[Stored data]
-.-.-

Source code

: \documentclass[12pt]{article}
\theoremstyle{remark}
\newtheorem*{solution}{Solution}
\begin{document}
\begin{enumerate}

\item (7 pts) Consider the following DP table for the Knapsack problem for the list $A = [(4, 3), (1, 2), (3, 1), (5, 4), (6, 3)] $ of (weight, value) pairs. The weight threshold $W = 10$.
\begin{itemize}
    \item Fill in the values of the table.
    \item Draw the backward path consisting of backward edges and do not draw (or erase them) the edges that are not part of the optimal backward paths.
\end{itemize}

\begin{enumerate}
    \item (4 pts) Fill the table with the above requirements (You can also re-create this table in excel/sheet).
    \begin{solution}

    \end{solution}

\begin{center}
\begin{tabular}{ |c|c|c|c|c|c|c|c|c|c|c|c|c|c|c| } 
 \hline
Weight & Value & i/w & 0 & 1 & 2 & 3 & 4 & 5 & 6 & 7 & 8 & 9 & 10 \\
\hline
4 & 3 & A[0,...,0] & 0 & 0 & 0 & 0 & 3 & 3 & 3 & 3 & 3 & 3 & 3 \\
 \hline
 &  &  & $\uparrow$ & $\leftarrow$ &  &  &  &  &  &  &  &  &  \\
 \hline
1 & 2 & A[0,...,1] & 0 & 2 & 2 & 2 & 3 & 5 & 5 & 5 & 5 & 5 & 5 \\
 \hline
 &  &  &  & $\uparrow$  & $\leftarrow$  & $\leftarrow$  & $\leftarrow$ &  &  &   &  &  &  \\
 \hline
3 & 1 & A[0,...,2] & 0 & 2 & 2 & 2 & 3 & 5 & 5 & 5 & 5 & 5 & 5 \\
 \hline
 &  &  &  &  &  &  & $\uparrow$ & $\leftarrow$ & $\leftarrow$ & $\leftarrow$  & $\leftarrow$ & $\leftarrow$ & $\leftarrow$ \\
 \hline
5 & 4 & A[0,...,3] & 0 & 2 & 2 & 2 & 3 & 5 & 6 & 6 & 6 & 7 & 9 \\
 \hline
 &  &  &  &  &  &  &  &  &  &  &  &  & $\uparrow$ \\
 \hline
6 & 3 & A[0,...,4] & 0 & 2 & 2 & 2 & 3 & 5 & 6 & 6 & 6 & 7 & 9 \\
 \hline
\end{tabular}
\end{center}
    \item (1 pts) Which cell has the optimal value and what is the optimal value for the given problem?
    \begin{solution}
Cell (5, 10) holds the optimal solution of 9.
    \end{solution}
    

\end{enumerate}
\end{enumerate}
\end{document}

-.-.-

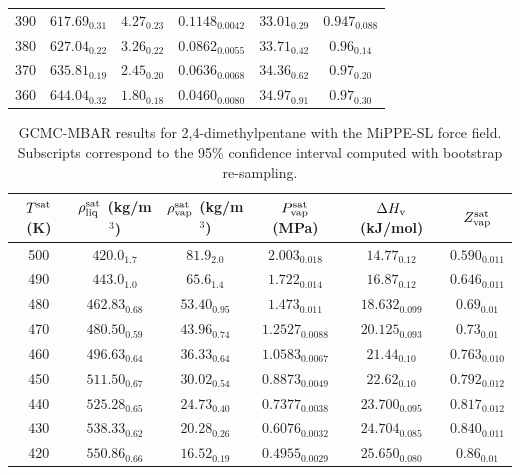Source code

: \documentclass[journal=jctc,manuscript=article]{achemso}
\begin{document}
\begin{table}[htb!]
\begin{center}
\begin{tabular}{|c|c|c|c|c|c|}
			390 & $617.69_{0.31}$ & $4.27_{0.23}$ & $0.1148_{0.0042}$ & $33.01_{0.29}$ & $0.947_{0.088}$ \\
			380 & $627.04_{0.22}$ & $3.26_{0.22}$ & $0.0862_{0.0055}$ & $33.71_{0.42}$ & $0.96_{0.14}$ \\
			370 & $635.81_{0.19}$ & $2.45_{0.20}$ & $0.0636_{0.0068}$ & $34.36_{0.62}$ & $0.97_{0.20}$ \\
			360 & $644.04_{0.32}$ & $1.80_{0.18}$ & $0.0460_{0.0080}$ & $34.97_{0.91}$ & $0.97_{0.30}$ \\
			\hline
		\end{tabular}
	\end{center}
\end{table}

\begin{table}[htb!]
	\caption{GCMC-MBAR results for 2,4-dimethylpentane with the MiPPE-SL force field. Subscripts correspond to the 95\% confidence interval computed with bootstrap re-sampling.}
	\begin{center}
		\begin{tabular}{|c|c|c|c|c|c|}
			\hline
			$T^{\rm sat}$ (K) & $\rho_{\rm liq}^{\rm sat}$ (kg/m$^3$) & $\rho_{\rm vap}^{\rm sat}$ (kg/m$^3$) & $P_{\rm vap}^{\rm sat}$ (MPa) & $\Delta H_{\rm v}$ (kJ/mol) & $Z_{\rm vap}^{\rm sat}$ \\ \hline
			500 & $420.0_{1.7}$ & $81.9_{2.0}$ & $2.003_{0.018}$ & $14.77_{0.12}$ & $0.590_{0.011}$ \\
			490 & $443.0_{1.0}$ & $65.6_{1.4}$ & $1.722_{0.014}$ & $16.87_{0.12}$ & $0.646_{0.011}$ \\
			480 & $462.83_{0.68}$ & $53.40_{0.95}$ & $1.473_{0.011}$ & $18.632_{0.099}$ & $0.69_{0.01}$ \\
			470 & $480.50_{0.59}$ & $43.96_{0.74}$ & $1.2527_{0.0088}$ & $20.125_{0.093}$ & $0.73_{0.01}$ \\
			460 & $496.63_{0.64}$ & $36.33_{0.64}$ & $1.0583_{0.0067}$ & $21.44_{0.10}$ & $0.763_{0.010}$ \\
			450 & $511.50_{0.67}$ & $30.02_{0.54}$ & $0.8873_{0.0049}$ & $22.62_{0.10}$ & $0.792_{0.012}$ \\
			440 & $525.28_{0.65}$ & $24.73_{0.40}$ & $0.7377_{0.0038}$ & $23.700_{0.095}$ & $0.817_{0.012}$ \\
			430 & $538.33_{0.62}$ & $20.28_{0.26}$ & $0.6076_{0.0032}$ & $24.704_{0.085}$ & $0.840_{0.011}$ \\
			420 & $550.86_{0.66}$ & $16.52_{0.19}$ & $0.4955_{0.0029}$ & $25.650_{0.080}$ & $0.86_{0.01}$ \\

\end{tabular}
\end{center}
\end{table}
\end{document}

-.-.-

EXERCISE DIRECTIONS:
Your answer must be every line from the entries that contains the string "uparrow", copied as it stands.

COMPLETED TASK:
 &  &  & $\uparrow$ & $\leftarrow$ &  &  &  &  &  &  &  &  &  \\
 &  &  &  & $\uparrow$  & $\leftarrow$  & $\leftarrow$  & $\leftarrow$ &  &  &   &  &  &  \\
 &  &  &  &  &  &  & $\uparrow$ & $\leftarrow$ & $\leftarrow$ & $\leftarrow$  & $\leftarrow$ & $\leftarrow$ & $\leftarrow$ \\
 &  &  &  &  &  &  &  &  &  &  &  &  & $\uparrow$ \\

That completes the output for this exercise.